*** Extracted data ***
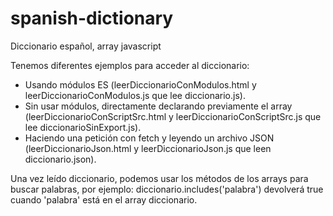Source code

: # spanish-dictionary
Diccionario español, array javascript

Tenemos diferentes ejemplos para acceder al diccionario:
- Usando módulos ES (leerDiccionarioConModulos.html y leerDiccionarioConModulos.js que lee diccionario.js).
- Sin usar módulos, directamente declarando previamente el array (leerDiccionarioConScriptSrc.html y leerDiccionarioConScriptSrc.js que lee diccionarioSinExport.js).
- Haciendo una petición con fetch y leyendo un archivo JSON (leerDiccionarioJson.html y leerDiccionarioJson.js que leen diccionario.json).

Una vez leído diccionario, podemos usar los métodos de los arrays para buscar palabras, por ejemplo:
diccionario.includes('palabra') devolverá true cuando 'palabra' está en el array diccionario.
*** End of Extracted data ***
Find every line in the records above that holds the word "módulos", and copy each one.

Answer space:
- Usando módulos ES (leerDiccionarioConModulos.html y leerDiccionarioConModulos.js que lee diccionario.js).
- Sin usar módulos, directamente declarando previamente el array (leerDiccionarioConScriptSrc.html y leerDiccionarioConScriptSrc.js que lee diccionarioSinExport.js).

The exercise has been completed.